[[ Provided information open ]]

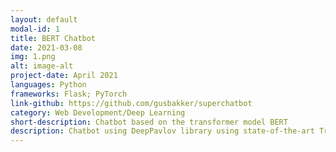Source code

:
 ```yaml
---
layout: default
modal-id: 1
title: BERT Chatbot
date: 2021-03-08
img: 1.png
alt: image-alt
project-date: April 2021
languages: Python
frameworks: Flask; PyTorch
link-github: https://github.com/gusbakker/superchatbot
category: Web Development/Deep Learning
short-description: Chatbot based on the transformer model BERT
description: Chatbot using DeepPavlov library using state-of-the-art Transformer model to produce realistic conversations based on knowledge data.
---
```

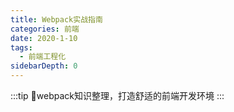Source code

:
 ```yaml
---
title: Webpack实战指南
categories: 前端
date: 2020-1-10
tags:
  - 前端工程化
sidebarDepth: 0
---
```


:::tip
📝webpack知识整理，打造舒适的前端开发环境
:::

<!-- more -->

[[ Provided information closed ]]

» **Your assignment**
Would you state how many lines in the listing above contain the word "description"? Reply with the number and no other words.

» **Solution**
2